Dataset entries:
________
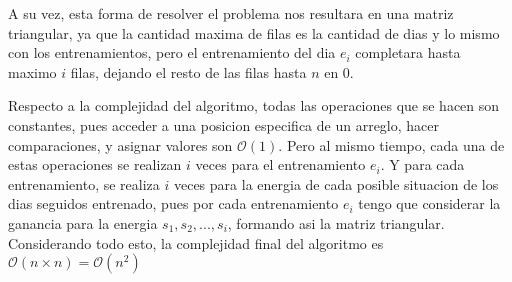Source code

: A su vez, esta forma de resolver el problema nos resultara en una matriz triangular, ya que la cantidad maxima de filas es la cantidad de dias y lo mismo con los entrenamientos, pero el entrenamiento del dia $e_i$ completara hasta maximo $i$ filas, dejando el resto de las filas hasta $n$ en 0.

Respecto a la complejidad del algoritmo, todas las operaciones que se hacen son constantes, pues acceder a una posicion especifica de un arreglo, hacer comparaciones, y asignar valores son $\mathcal{O}(1)$. Pero al mismo tiempo, cada una de estas operaciones se realizan $i$ veces para el entrenamiento $e_i$. Y para cada entrenamiento, se realiza $i$ veces para la energia de cada posible situacion de los dias seguidos entrenado, pues por cada entrenamiento $e_i$ tengo que considerar la ganancia para la energia $s_1, s_2, ..., s_i$, formando asi la matriz triangular. Considerando todo esto, la complejidad final del algoritmo es $\mathcal{O}(n \times n) = \mathcal{O}(n^2)$ 


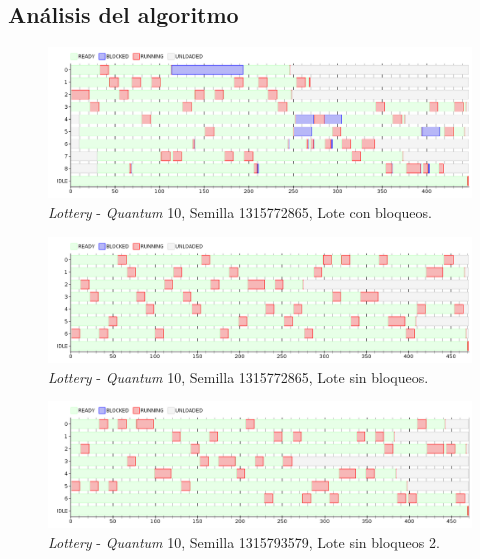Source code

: \subsection{Análisis del algoritmo}
\begin{figure}[H]
\centering
\includegraphics[scale=0.5]{./graficos/out_ej_8.png}
\caption{\emph{Lottery} - \emph{Quantum} 10, Semilla 1315772865, Lote con bloqueos.}
\end{figure} 

\begin{figure}[H]
\centering
\includegraphics[scale=0.5]{./graficos/out_ej_8_2.png}
\caption{\emph{Lottery} - \emph{Quantum} 10, Semilla 1315772865, Lote sin bloqueos.}
\end{figure} 

\begin{figure}[H]
\centering
\includegraphics[scale=0.5]{./graficos/out_ej_8_3.png}
\caption{\emph{Lottery} - \emph{Quantum} 10, Semilla 1315793579, Lote sin bloqueos 2.}
\end{figure} 

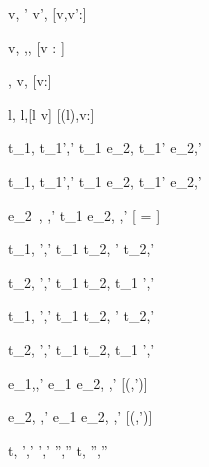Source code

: 

  { }
  {\Edit v,\hat{\sigma} ' \Edit v',\hat{\sigma}}
  [v,v':\tau]

  { }
  {\Edit v,\sigma \handle{\Empty} \Enter \tau,\sigma,\True}
  [v : \tau]

  { }
  {\Enter \tau,\hat{\sigma}  \Edit v,\hat{\sigma}}
  [v:\tau]

  { }
  {\Update l,\hat{\sigma}  \Update l,\hat{\sigma}[l \mapsto v]}
  [\sigma(l),v:\tau]

  {t_1,\sigma {} t_1',\sigma'}
  {t_1 \Then e_2,\sigma {} t_1' \Then e_2,\sigma'}

  {t_1,\sigma {} t_1',\sigma'}
  {t_1 \Next e_2,\sigma {} t_1' \Next e_2,\sigma'}

  {e_2\ ,\sigma \hat{\normalise} ,\hat{\sigma}'}
  {t_1 \Next e_2,\sigma \xrightarrow[]{\Continue} ,\hat{\sigma}'}
  [ =  \land \neg{}]


  {t_1,\sigma {} ',\hat{\sigma}'}
  {t_1 \And t_2,\sigma {} ' \And t_2,\hat{\sigma}'}

  {t_2,\sigma {} ',\hat{\sigma}'}
  {t_1 \And t_2,\sigma {} t_1 \And {}',\hat{\sigma}'}


  {t_1,\sigma {} ',\hat{\sigma}'}
  {t_1 \Or t_2,\sigma {} ' \Or t_2,\hat{\sigma}'}

  {t_2,\sigma {} ',\hat{\sigma}' }
  {t_1 \Or t_2,\sigma {} t_1 \Or {}',\hat{\sigma}'}


  {e_1,\sigma \normalise {},\hat{\sigma}'}
  {e_1 \Xor e_2,\sigma \xrightarrow[]{\Left} ,\hat{\sigma}'}
  [\neg\Failing(,\hat{\sigma}')]

  {e_2,\sigma \hat{\normalise} ,\hat{\sigma}'}
  {e_1 \Xor e_2,\sigma \xrightarrow[]{\Right} ,\hat{\sigma}'}
  [\neg\Failing(,\hat{\sigma}')]





  {t,\sigma {} ',\hat{\sigma}' \Quad
   ',\hat{\sigma}' \hat{\normalise} '',\hat{\sigma}''}
  {t,\sigma {} '',\hat{\sigma}''}
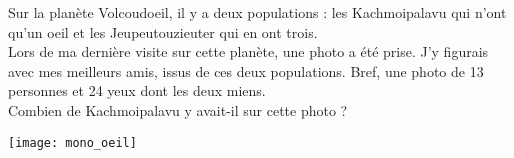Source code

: \begin{enigme}

\begin{minipage}[c]{0.48\linewidth}
Sur la planète Volcoudoeil, il y a deux populations : les Kachmoipalavu qui n'ont qu'un oeil et les Jeupeutouzieuter qui en ont trois. \\[0.5em]
Lors de ma dernière visite sur cette planète, une photo a été prise. J'y figurais avec mes meilleurs amis, issus de ces deux populations. Bref, une photo de 13 personnes et 24 yeux dont les deux miens. \\[0.5em]
Combien de Kachmoipalavu y avait-il sur cette photo ?
 \end{minipage} \hfill%
 \begin{minipage}[c]{0.48\linewidth}
  \texttt{[image: mono\_oeil]}
  \end{minipage} \\

\end{enigme} 
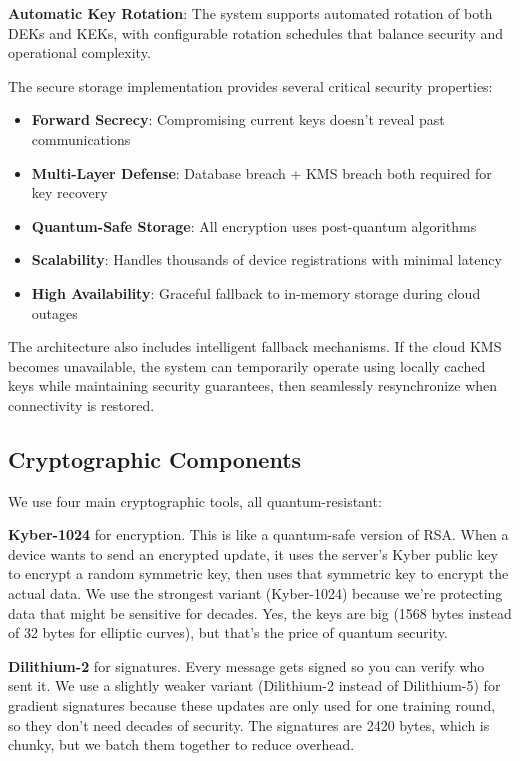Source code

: \documentclass[onecolumn,11pt]{article}
\begin{document}
\textbf{Automatic Key Rotation}: The system supports automated rotation of both DEKs and KEKs, with configurable rotation schedules that balance security and operational complexity.

The secure storage implementation provides several critical security properties:

\begin{itemize}
\item \textbf{Forward Secrecy}: Compromising current keys doesn't reveal past communications
\item \textbf{Multi-Layer Defense}: Database breach + KMS breach both required for key recovery
\item \textbf{Quantum-Safe Storage}: All encryption uses post-quantum algorithms
\item \textbf{Scalability}: Handles thousands of device registrations with minimal latency
\item \textbf{High Availability}: Graceful fallback to in-memory storage during cloud outages
\end{itemize}

The architecture also includes intelligent fallback mechanisms. If the cloud KMS becomes unavailable, the system can temporarily operate using locally cached keys while maintaining security guarantees, then seamlessly resynchronize when connectivity is restored.

\subsection{Cryptographic Components}

We use four main cryptographic tools, all quantum-resistant:

\textbf{Kyber-1024} for encryption. This is like a quantum-safe version of RSA. When a device wants to send an encrypted update, it uses the server's Kyber public key to encrypt a random symmetric key, then uses that symmetric key to encrypt the actual data. We use the strongest variant (Kyber-1024) because we're protecting data that might be sensitive for decades. Yes, the keys are big (1568 bytes instead of 32 bytes for elliptic curves), but that's the price of quantum security.

\textbf{Dilithium-2} for signatures. Every message gets signed so you can verify who sent it. We use a slightly weaker variant (Dilithium-2 instead of Dilithium-5) for gradient signatures because these updates are only used for one training round, so they don't need decades of security. The signatures are 2420 bytes, which is chunky, but we batch them together to reduce overhead.
\end{document}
________
Assignment: Your answer must be an exact copy of the records, free of images.

Written reply:
Source code

: A su vez, esta forma de resolver el problema nos resultara en una matriz triangular, ya que la cantidad maxima de filas es la cantidad de dias y lo mismo con los entrenamientos, pero el entrenamiento del dia $e_i$ completara hasta maximo $i$ filas, dejando el resto de las filas hasta $n$ en 0.

Respecto a la complejidad del algoritmo, todas las operaciones que se hacen son constantes, pues acceder a una posicion especifica de un arreglo, hacer comparaciones, y asignar valores son $\mathcal{O}(1)$. Pero al mismo tiempo, cada una de estas operaciones se realizan $i$ veces para el entrenamiento $e_i$. Y para cada entrenamiento, se realiza $i$ veces para la energia de cada posible situacion de los dias seguidos entrenado, pues por cada entrenamiento $e_i$ tengo que considerar la ganancia para la energia $s_1, s_2, ..., s_i$, formando asi la matriz triangular. Considerando todo esto, la complejidad final del algoritmo es $\mathcal{O}(n \times n) = \mathcal{O}(n^2)$ 


Source code

: \subsection{Análisis del algoritmo}
\begin{figure}[H]
\centering
\includegraphics[scale=0.5]{./graficos/out_ej_8.png}
\caption{\emph{Lottery} - \emph{Quantum} 10, Semilla 1315772865, Lote con bloqueos.}
\end{figure} 

\begin{figure}[H]
\centering
\includegraphics[scale=0.5]{./graficos/out_ej_8_2.png}
\caption{\emph{Lottery} - \emph{Quantum} 10, Semilla 1315772865, Lote sin bloqueos.}
\end{figure} 

\begin{figure}[H]
\centering
\includegraphics[scale=0.5]{./graficos/out_ej_8_3.png}
\caption{\emph{Lottery} - \emph{Quantum} 10, Semilla 1315793579, Lote sin bloqueos 2.}
\end{figure} 

Source code

: 

  { }
  {\Edit v,\hat{\sigma} ' \Edit v',\hat{\sigma}}
  [v,v':\tau]

  { }
  {\Edit v,\sigma \handle{\Empty} \Enter \tau,\sigma,\True}
  [v : \tau]

  { }
  {\Enter \tau,\hat{\sigma}  \Edit v,\hat{\sigma}}
  [v:\tau]

  { }
  {\Update l,\hat{\sigma}  \Update l,\hat{\sigma}[l \mapsto v]}
  [\sigma(l),v:\tau]

  {t_1,\sigma {} t_1',\sigma'}
  {t_1 \Then e_2,\sigma {} t_1' \Then e_2,\sigma'}

  {t_1,\sigma {} t_1',\sigma'}
  {t_1 \Next e_2,\sigma {} t_1' \Next e_2,\sigma'}

  {e_2\ ,\sigma \hat{\normalise} ,\hat{\sigma}'}
  {t_1 \Next e_2,\sigma \xrightarrow[]{\Continue} ,\hat{\sigma}'}
  [ =  \land \neg{}]


  {t_1,\sigma {} ',\hat{\sigma}'}
  {t_1 \And t_2,\sigma {} ' \And t_2,\hat{\sigma}'}

  {t_2,\sigma {} ',\hat{\sigma}'}
  {t_1 \And t_2,\sigma {} t_1 \And {}',\hat{\sigma}'}


  {t_1,\sigma {} ',\hat{\sigma}'}
  {t_1 \Or t_2,\sigma {} ' \Or t_2,\hat{\sigma}'}

  {t_2,\sigma {} ',\hat{\sigma}' }
  {t_1 \Or t_2,\sigma {} t_1 \Or {}',\hat{\sigma}'}


  {e_1,\sigma \normalise {},\hat{\sigma}'}
  {e_1 \Xor e_2,\sigma \xrightarrow[]{\Left} ,\hat{\sigma}'}
  [\neg\Failing(,\hat{\sigma}')]

  {e_2,\sigma \hat{\normalise} ,\hat{\sigma}'}
  {e_1 \Xor e_2,\sigma \xrightarrow[]{\Right} ,\hat{\sigma}'}
  [\neg\Failing(,\hat{\sigma}')]





  {t,\sigma {} ',\hat{\sigma}' \Quad
   ',\hat{\sigma}' \hat{\normalise} '',\hat{\sigma}''}
  {t,\sigma {} '',\hat{\sigma}''}
Source code

: \begin{enigme}

\begin{minipage}[c]{0.48\linewidth}
Sur la planète Volcoudoeil, il y a deux populations : les Kachmoipalavu qui n'ont qu'un oeil et les Jeupeutouzieuter qui en ont trois. \\[0.5em]
Lors de ma dernière visite sur cette planète, une photo a été prise. J'y figurais avec mes meilleurs amis, issus de ces deux populations. Bref, une photo de 13 personnes et 24 yeux dont les deux miens. \\[0.5em]
Combien de Kachmoipalavu y avait-il sur cette photo ?
 \end{minipage} \hfill%
 \begin{minipage}[c]{0.48\linewidth}
  \texttt{[image: mono\_oeil]}
  \end{minipage} \\

\end{enigme} 
Source code

: \documentclass[onecolumn,11pt]{article}
\begin{document}
\textbf{Automatic Key Rotation}: The system supports automated rotation of both DEKs and KEKs, with configurable rotation schedules that balance security and operational complexity.

The secure storage implementation provides several critical security properties:

\begin{itemize}
\item \textbf{Forward Secrecy}: Compromising current keys doesn't reveal past communications
\item \textbf{Multi-Layer Defense}: Database breach + KMS breach both required for key recovery
\item \textbf{Quantum-Safe Storage}: All encryption uses post-quantum algorithms
\item \textbf{Scalability}: Handles thousands of device registrations with minimal latency
\item \textbf{High Availability}: Graceful fallback to in-memory storage during cloud outages
\end{itemize}

The architecture also includes intelligent fallback mechanisms. If the cloud KMS becomes unavailable, the system can temporarily operate using locally cached keys while maintaining security guarantees, then seamlessly resynchronize when connectivity is restored.

\subsection{Cryptographic Components}

We use four main cryptographic tools, all quantum-resistant:

\textbf{Kyber-1024} for encryption. This is like a quantum-safe version of RSA. When a device wants to send an encrypted update, it uses the server's Kyber public key to encrypt a random symmetric key, then uses that symmetric key to encrypt the actual data. We use the strongest variant (Kyber-1024) because we're protecting data that might be sensitive for decades. Yes, the keys are big (1568 bytes instead of 32 bytes for elliptic curves), but that's the price of quantum security.

\textbf{Dilithium-2} for signatures. Every message gets signed so you can verify who sent it. We use a slightly weaker variant (Dilithium-2 instead of Dilithium-5) for gradient signatures because these updates are only used for one training round, so they don't need decades of security. The signatures are 2420 bytes, which is chunky, but we batch them together to reduce overhead.
\end{document}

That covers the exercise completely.